Publié le 14 novembre 2011 par Copeau @Contrepoints

Les Vénézuéliens méritent une réelle opposition à Chávez, capable de promettre le retour à un régime de droit démocratique et la fin de la dépendance à l’État. Malheureusement, ça ne semble pas être le cas.

Par Juan Carlos Hidalgo (*), depuis les États-Unis
Article publié en collaboration avec le Cato Institute

Le Venezuela entre en pleine campagne avec six candidats en lice pour l’investiture de la Coalition pour l’unité démocratique (MUD est l’acronyme espagnol), le mouvement d’opposition qui va nommer un candidat unique pour faire face à Hugo Chávez, lors de l’élection présidentielle en Octobre 2012 [1]. Le premier MUD aura lieu le 12 Février.

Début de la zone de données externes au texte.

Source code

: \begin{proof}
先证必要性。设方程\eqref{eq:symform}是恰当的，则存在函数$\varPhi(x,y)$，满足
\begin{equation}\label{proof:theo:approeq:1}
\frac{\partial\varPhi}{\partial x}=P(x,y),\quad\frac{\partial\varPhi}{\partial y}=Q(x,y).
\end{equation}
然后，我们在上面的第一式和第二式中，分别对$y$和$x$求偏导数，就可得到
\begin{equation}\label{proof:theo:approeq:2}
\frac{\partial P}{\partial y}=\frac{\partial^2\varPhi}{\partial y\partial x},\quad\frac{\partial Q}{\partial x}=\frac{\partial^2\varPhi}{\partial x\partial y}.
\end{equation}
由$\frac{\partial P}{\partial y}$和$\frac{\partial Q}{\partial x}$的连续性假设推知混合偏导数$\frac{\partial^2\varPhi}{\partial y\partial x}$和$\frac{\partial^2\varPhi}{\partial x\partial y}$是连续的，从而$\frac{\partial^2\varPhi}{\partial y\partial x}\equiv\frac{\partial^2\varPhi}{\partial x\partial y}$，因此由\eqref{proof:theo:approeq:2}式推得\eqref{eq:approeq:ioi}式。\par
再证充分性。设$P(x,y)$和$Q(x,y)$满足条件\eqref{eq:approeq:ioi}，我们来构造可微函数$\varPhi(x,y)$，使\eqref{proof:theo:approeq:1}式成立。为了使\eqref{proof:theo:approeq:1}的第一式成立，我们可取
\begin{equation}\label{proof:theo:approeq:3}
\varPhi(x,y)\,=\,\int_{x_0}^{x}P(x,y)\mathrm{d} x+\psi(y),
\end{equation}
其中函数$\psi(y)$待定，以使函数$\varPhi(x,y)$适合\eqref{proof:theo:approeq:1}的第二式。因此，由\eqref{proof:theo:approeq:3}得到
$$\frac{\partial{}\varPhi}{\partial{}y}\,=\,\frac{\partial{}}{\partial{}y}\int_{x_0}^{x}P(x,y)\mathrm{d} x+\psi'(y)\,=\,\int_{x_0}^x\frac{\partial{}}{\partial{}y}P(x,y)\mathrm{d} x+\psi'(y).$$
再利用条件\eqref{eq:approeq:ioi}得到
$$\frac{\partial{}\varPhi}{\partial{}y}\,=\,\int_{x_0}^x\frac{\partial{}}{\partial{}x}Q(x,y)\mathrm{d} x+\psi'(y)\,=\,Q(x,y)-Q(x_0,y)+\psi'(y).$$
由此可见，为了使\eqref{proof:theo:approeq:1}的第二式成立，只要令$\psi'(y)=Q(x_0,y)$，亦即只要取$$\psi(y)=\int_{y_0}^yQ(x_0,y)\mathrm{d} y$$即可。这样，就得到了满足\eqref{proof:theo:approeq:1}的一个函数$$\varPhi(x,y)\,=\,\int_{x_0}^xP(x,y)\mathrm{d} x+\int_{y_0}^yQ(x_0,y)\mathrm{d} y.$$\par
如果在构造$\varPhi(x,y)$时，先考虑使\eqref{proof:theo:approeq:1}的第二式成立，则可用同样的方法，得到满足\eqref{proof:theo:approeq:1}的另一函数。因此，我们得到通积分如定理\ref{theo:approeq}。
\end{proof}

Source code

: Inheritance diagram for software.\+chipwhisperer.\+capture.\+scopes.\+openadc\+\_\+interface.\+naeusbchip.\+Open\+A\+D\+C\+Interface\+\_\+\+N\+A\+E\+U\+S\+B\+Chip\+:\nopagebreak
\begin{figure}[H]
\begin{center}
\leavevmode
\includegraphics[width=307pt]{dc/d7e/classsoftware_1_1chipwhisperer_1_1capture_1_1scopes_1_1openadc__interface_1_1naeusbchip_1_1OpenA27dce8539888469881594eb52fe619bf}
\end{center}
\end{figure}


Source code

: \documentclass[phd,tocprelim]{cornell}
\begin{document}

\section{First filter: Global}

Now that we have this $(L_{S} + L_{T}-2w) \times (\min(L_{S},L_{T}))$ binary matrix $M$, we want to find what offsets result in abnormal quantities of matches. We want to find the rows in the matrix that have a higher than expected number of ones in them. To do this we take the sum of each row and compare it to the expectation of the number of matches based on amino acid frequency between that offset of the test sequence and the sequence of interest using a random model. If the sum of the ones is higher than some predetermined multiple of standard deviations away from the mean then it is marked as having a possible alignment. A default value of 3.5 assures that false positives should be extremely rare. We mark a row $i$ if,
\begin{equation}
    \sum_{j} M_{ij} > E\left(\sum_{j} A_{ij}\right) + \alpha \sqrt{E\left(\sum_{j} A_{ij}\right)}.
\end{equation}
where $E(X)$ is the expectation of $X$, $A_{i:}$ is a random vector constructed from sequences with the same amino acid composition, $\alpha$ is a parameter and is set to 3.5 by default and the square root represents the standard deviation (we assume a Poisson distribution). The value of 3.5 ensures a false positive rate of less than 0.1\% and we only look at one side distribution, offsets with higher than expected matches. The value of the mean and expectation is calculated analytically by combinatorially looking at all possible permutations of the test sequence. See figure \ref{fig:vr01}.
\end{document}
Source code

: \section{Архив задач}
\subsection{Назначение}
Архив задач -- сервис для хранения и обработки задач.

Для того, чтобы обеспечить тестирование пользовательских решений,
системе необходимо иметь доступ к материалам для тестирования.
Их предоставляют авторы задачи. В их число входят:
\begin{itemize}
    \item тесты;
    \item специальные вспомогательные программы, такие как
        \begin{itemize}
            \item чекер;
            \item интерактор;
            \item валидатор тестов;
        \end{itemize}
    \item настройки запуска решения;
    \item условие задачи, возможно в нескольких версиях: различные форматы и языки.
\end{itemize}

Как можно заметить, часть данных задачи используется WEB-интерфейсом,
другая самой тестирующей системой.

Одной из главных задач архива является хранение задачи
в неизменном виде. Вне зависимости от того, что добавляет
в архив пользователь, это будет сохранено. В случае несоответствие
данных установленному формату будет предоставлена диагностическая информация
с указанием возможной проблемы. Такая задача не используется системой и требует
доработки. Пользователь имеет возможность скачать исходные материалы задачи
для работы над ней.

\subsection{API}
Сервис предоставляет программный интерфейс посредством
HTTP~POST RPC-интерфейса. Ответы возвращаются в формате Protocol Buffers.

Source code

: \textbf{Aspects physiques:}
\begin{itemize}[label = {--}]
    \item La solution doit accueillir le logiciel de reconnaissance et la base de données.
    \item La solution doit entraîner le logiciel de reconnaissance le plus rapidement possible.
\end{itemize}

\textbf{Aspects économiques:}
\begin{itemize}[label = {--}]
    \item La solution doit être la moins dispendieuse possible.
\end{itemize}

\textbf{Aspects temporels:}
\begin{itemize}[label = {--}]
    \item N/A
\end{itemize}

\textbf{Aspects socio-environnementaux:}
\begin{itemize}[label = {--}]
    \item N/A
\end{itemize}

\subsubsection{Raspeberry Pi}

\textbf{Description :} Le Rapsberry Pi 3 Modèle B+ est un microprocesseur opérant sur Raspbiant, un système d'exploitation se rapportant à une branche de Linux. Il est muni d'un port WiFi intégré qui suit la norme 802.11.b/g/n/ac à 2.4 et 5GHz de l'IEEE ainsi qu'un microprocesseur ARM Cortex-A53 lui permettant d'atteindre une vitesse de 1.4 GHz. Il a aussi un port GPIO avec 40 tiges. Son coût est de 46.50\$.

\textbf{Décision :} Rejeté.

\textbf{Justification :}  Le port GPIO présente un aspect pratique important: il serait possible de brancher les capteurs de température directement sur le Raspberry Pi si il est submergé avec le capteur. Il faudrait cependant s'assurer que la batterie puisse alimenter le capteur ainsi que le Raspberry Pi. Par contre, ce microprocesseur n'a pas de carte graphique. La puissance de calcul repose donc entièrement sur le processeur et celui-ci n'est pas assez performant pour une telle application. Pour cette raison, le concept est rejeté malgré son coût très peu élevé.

Primero Justicia : l’histoire qui bégaie

Venezuela : l’opposition à Chávez peine à se construire

Henrique Capriles Radonski

Après 13 années de régime socialiste qui ont paralysé l’économie du Venezuela et ont même créé une pénurie de carburant dans un pays sud-américain riche en pétrole, on pouvait s’attendre à ce que les candidats de l’opposition fassent d’audacieuses propositions à rebours des politiques étatistes de Hugo Chávez qui ont échoué. Malheureusement, ça ne semble pas être le cas.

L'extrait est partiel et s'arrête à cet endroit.